Frage an Cansu Özdemir von Michael W. bezüglich Gesellschaftspolitik, soziale Gruppen
Sehr geehrte Frau Özdemir,
anlässlich einer Beschäftigung mit einer Volksinitiative zu den Bürgerbegehren habe ich mich mit der Geschichte der Kommunalverwaltung im Nachkriegs-Hamburg befasst. Ich beziehe mich im Folgenden auf das Buch: Hamburgs Weg zur Metropole - Von der Groß-Hamburg-Frage zum Bezirksverwaltungsgesetz von Holger Martens, Hamburg 2004.
Ausgehend vom Groß-Hamburg-Gesetz wird die NSDAP-Verwaltung in Hamburg beschrieben, und, wie sich ab Mai 1945 die damalige politische Hamburger Nachkriegs-Elite gegen den Willen der britischen Militärverwaltung schleichend durchgesetzt hat.

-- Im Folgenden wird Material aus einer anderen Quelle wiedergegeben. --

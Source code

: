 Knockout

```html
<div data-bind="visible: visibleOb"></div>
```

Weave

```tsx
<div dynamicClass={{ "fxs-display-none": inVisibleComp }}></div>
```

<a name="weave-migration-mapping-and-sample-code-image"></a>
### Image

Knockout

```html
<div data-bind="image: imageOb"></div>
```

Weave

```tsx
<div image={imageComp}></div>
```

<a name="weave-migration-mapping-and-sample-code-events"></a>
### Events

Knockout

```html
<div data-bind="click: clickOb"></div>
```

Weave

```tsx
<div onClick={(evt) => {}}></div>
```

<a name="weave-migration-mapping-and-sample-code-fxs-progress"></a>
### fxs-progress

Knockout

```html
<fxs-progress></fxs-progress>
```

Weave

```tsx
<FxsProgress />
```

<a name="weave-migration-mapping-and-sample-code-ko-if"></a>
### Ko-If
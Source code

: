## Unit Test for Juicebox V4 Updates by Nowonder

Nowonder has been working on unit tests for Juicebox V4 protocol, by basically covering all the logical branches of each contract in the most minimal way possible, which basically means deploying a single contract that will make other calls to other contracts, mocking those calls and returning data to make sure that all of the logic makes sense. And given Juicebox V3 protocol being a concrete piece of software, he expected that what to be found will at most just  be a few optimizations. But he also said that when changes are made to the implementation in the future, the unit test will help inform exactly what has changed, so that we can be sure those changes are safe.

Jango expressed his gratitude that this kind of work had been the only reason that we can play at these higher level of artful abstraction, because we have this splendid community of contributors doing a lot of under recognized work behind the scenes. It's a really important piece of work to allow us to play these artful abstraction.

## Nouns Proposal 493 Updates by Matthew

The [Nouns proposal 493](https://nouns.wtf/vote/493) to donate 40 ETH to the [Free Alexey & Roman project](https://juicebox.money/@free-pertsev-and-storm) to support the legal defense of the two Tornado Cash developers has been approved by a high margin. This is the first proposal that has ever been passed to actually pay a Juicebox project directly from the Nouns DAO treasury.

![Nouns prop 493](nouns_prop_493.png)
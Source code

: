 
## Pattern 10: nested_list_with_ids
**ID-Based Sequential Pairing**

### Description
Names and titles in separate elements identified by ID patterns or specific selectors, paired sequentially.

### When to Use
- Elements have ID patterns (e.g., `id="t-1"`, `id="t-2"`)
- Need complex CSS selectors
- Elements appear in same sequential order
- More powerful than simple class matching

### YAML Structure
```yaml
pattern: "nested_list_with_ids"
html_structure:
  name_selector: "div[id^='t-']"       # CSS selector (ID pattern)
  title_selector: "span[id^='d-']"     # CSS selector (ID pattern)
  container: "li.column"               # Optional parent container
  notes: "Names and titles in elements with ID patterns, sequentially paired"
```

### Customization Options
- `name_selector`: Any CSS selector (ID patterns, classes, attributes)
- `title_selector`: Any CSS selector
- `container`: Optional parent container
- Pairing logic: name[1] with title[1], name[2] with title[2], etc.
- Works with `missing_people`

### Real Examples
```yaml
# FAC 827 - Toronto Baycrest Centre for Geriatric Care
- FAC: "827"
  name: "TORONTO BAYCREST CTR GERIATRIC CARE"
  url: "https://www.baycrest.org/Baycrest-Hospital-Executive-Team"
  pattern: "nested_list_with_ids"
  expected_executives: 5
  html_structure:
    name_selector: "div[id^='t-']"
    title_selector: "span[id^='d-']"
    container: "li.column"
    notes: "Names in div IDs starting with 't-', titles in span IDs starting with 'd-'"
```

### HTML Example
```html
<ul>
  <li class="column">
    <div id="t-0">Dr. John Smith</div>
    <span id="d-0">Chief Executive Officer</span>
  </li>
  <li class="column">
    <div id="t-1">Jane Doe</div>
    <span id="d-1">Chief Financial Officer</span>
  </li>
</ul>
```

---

Das Buch zitiert mehrfach die Vorgaben für den Neuaufbau von demokratischen Strukturen seitens der britischen Militärverwaltung, u.a. auf Seite 180:
"Erklärtes Ziel der Besatzungspolitik war die Stärkung der kommunalen Selbstverwaltung durch ein Kommunalparlament, das der Verwaltung gegenüberstehen und diese kontrollieren sollte. Soweit möglich, sollten Entscheidungen auf der lokalen Ebene getroffen und nur Angelegenheiten von überregionaler Bedeutung auf Kreis- bzw. Landesebene entschieden werden."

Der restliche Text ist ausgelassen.